[openstack-dev] [third-party-ci][neutron] What is "Success" exactly?

Anita Kuno anteaya at anteaya.info
Thu Jul 3 14:05:48 UTC 2014


On 07/03/2014 09:52 AM, Sullivan, Jon Paul wrote:
>> -----Original Message-----
>> From: Anita Kuno [mailto:anteaya at anteaya.info]
>> Sent: 03 July 2014 13:53
>> To: openstack-dev at lists.openstack.org
>> Subject: Re: [openstack-dev] [third-party-ci][neutron] What is "Success"
>> exactly?
>>
>> On 07/03/2014 06:22 AM, Sullivan, Jon Paul wrote:
>>>> -----Original Message-----
>>>> From: Anita Kuno [mailto:anteaya at anteaya.info]

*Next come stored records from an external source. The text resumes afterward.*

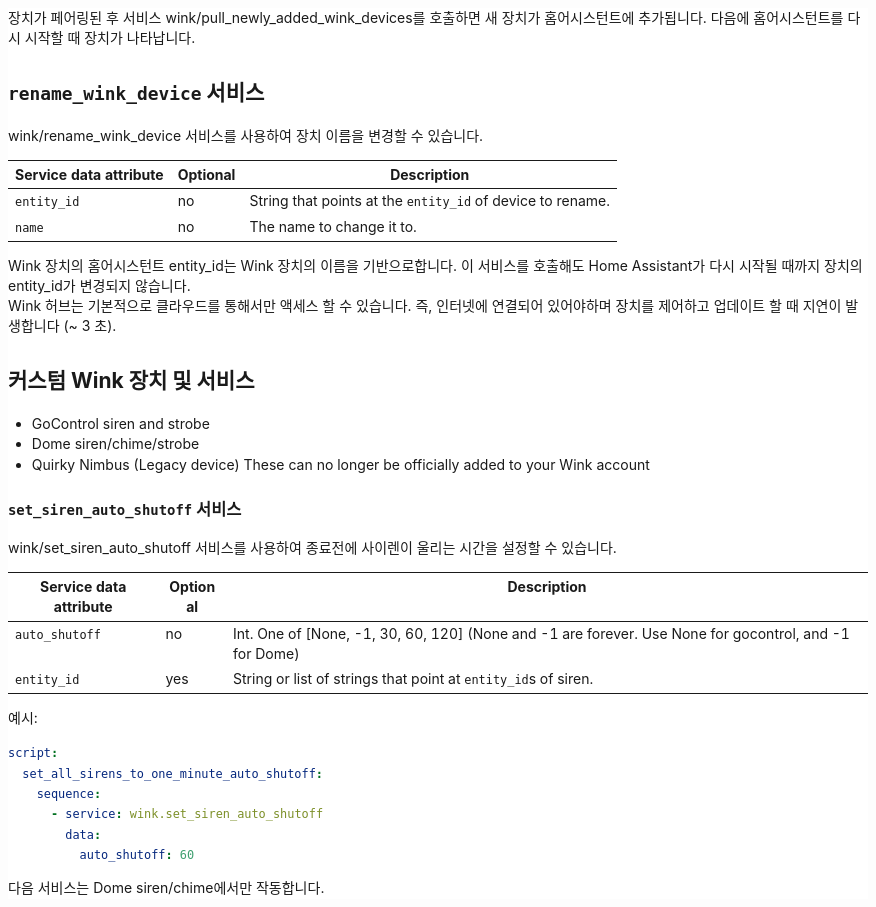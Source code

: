<div class='note'>
장치가 페어링된 후 서비스 wink/pull_newly_added_wink_devices를 호출하면 새 장치가 홈어시스턴트에 추가됩니다. 다음에 홈어시스턴트를 다시 시작할 때 장치가 나타납니다.
</div>

## `rename_wink_device` 서비스

wink/rename_wink_device 서비스를 사용하여 장치 이름을 변경할 수 있습니다.

| Service data attribute | Optional | Description |
| ---------------------- | -------- | ----------- |
| `entity_id` | no | String that points at the `entity_id` of device to rename.
| `name` | no | The name to change it to.

<div class='note'>
Wink 장치의 홈어시스턴트 entity_id는 Wink 장치의 이름을 기반으로합니다. 이 서비스를 호출해도 Home Assistant가 다시 시작될 때까지 장치의 entity_id가 변경되지 않습니다.
</div>

<div class='note'>
Wink 허브는 기본적으로 클라우드를 통해서만 액세스 할 수 있습니다. 즉, 인터넷에 연결되어 있어야하며 장치를 제어하고 업데이트 할 때 지연이 발생합니다 (~ 3 초).
</div>

## 커스텀 Wink 장치 및 서비스

- GoControl siren and strobe
- Dome siren/chime/strobe
- Quirky Nimbus (Legacy device) These can no longer be officially added to your Wink account

### `set_siren_auto_shutoff` 서비스

wink/set_siren_auto_shutoff 서비스를 사용하여 종료전에 사이렌이 울리는 시간을 설정할 수 있습니다.

| Service data attribute | Optional | Description |
| ---------------------- | -------- | ----------- |
| `auto_shutoff` | no | Int. One of [None, -1, 30, 60, 120] (None and -1 are forever. Use None for gocontrol, and -1 for Dome)
| `entity_id` | yes | String or list of strings that point at `entity_id`s of siren.

예시:

```yaml
script:
  set_all_sirens_to_one_minute_auto_shutoff:
    sequence:
      - service: wink.set_siren_auto_shutoff
        data:
          auto_shutoff: 60
```

<div class='note'>
다음 서비스는 Dome siren/chime에서만 작동합니다.
</div>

>>>> Sent: 01 July 2014 14:42
>>>> To: openstack-dev at lists.openstack.org
>>>> Subject: Re: [openstack-dev] [third-party-ci][neutron] What is
>> "Success"
>>>> exactly?
>>>>
>>>> On 06/30/2014 09:13 PM, Jay Pipes wrote:
>>>>> On 06/30/2014 07:08 PM, Anita Kuno wrote:
>>>>>> On 06/30/2014 04:22 PM, Jay Pipes wrote:
>>>>>>> Hi Stackers,
>>>>>>>
>>>>>>> Some recent ML threads [1] and a hot IRC meeting today [2] brought
>>>>>>> up some legitimate questions around how a newly-proposed
>>>>>>> Stackalytics report page for Neutron External CI systems [2]
>>>>>>> represented the results of an external CI system as "successful"
>>>>>>> or
>>>> not.
>>>>>>>
>>>>>>> First, I want to say that Ilya and all those involved in the
>>>>>>> Stackalytics program simply want to provide the most accurate
>>>>>>> information to developers in a format that is easily consumed.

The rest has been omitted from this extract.